The bastard hadn't even hinted that they needed to hurry up or a secondary collapse would undo all their progress. What the hell was his endgame?

"What else did the email say?" Lokan asked, speaking for the first time since the call had started.

"Hello, Lokan. I didn't know you were there. How have you been?" The edge of hysteria was back in Losham's voice.

"Anxious, as I'm sure you are. What else did our father say in his email?"

"He once again talked about the traitor among us and demanded that everyone vacate the mansion and no one re-enters it until the traitor is identified or Navuh personally authorizes it."

"What triggered the pre-programmed email?" Toven asked.

"Most likely the collapse itself.
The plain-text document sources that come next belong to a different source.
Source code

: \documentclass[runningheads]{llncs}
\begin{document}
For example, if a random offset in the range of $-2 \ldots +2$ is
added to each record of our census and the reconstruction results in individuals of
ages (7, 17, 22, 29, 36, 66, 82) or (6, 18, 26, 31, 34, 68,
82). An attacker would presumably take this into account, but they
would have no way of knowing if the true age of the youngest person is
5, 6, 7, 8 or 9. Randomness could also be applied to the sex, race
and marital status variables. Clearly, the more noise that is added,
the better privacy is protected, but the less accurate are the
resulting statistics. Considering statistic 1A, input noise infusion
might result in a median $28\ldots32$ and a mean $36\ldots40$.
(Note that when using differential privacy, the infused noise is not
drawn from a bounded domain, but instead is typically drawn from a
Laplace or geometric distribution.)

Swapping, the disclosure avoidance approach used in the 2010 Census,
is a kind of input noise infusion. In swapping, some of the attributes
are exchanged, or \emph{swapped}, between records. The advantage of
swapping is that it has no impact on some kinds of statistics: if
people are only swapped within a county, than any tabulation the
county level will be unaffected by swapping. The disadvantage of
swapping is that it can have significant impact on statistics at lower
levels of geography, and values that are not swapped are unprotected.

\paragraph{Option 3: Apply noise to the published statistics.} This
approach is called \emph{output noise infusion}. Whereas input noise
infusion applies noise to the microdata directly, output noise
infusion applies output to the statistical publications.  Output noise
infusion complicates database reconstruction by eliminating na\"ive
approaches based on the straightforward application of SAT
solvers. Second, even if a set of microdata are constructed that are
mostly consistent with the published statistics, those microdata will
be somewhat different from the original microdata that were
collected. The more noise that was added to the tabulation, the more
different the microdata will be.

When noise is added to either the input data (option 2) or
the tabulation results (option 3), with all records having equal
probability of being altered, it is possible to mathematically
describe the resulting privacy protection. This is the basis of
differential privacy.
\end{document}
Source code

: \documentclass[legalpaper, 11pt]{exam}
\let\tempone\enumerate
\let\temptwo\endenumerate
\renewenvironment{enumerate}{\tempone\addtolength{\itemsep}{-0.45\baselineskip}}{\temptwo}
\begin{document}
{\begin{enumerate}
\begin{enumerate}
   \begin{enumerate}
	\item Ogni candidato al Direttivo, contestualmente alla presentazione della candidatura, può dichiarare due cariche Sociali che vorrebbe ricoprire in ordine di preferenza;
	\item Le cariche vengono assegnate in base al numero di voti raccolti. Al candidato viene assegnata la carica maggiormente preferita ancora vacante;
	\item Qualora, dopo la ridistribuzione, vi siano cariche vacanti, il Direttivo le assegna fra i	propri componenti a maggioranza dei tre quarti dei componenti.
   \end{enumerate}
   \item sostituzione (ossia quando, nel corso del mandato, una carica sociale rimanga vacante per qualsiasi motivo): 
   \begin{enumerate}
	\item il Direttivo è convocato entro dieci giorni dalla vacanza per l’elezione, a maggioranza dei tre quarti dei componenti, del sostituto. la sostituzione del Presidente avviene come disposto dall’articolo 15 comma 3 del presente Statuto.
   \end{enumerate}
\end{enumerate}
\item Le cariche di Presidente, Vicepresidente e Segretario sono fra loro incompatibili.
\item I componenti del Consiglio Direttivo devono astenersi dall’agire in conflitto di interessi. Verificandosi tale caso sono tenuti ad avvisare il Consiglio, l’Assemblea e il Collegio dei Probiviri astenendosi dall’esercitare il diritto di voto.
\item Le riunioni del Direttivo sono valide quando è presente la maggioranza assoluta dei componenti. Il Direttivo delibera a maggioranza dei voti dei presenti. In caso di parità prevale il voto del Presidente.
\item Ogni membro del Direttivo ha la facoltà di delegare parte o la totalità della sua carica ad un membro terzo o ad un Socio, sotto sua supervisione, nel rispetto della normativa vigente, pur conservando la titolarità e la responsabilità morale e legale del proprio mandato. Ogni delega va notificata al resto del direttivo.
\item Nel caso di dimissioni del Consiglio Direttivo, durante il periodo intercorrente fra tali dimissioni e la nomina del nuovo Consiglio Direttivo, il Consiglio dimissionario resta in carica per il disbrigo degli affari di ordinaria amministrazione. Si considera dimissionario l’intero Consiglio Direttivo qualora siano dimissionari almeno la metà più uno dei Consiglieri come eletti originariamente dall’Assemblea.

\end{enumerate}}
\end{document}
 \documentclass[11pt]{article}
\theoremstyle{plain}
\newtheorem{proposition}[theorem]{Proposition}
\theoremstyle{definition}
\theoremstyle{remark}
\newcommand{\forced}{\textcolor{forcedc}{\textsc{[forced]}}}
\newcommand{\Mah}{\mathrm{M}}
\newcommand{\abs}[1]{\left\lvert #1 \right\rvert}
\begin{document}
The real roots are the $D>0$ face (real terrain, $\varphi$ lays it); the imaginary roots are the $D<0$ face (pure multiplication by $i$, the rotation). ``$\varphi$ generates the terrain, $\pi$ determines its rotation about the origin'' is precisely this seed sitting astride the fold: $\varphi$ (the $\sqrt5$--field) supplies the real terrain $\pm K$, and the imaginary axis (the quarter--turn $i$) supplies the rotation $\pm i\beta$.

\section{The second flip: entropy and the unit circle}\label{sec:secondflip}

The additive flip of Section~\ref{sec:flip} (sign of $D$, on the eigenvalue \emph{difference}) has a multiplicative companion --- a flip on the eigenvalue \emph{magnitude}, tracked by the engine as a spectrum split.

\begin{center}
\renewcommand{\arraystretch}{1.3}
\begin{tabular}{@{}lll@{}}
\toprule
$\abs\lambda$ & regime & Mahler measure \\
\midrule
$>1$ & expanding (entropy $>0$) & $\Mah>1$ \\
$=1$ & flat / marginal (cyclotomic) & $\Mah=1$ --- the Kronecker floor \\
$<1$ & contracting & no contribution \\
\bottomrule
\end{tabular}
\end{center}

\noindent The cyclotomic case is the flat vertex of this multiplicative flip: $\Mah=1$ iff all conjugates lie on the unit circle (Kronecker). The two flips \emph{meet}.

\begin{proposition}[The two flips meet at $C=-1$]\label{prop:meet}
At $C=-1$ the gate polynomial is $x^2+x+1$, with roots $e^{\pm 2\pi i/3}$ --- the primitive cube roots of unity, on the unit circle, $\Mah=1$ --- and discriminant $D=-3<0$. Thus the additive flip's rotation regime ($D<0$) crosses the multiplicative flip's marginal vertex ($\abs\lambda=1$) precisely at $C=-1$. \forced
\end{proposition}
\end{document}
Navuh must have rigged sensors tied to the mansion's structural integrity. When the column failed and the collapse registered above a certain threshold, the email was triggered." Losham's voice dropped. "Which means the collapse wasn't accidental. The column didn't fail on its own. It was engineered to fail."

Lokan shifted in his chair, his face drawn.

"So, you believe that Navuh sabotaged his own house?" Kian asked.

"I believe he sabotaged everything." The bitterness in Losham's voice was visceral. "He set it all up so if he was assassinated, most likely by one of us, there would be nothing left of the Brotherhood for us to inherit. The emails have one goal only—to pit the brothers against each other. Right after the second one arrived, Kolhood demanded that we obey our father's directives.I managed to deflect him with some clever maneuvering, but he'll be back."

"How did you deflect him?" Onegus asked.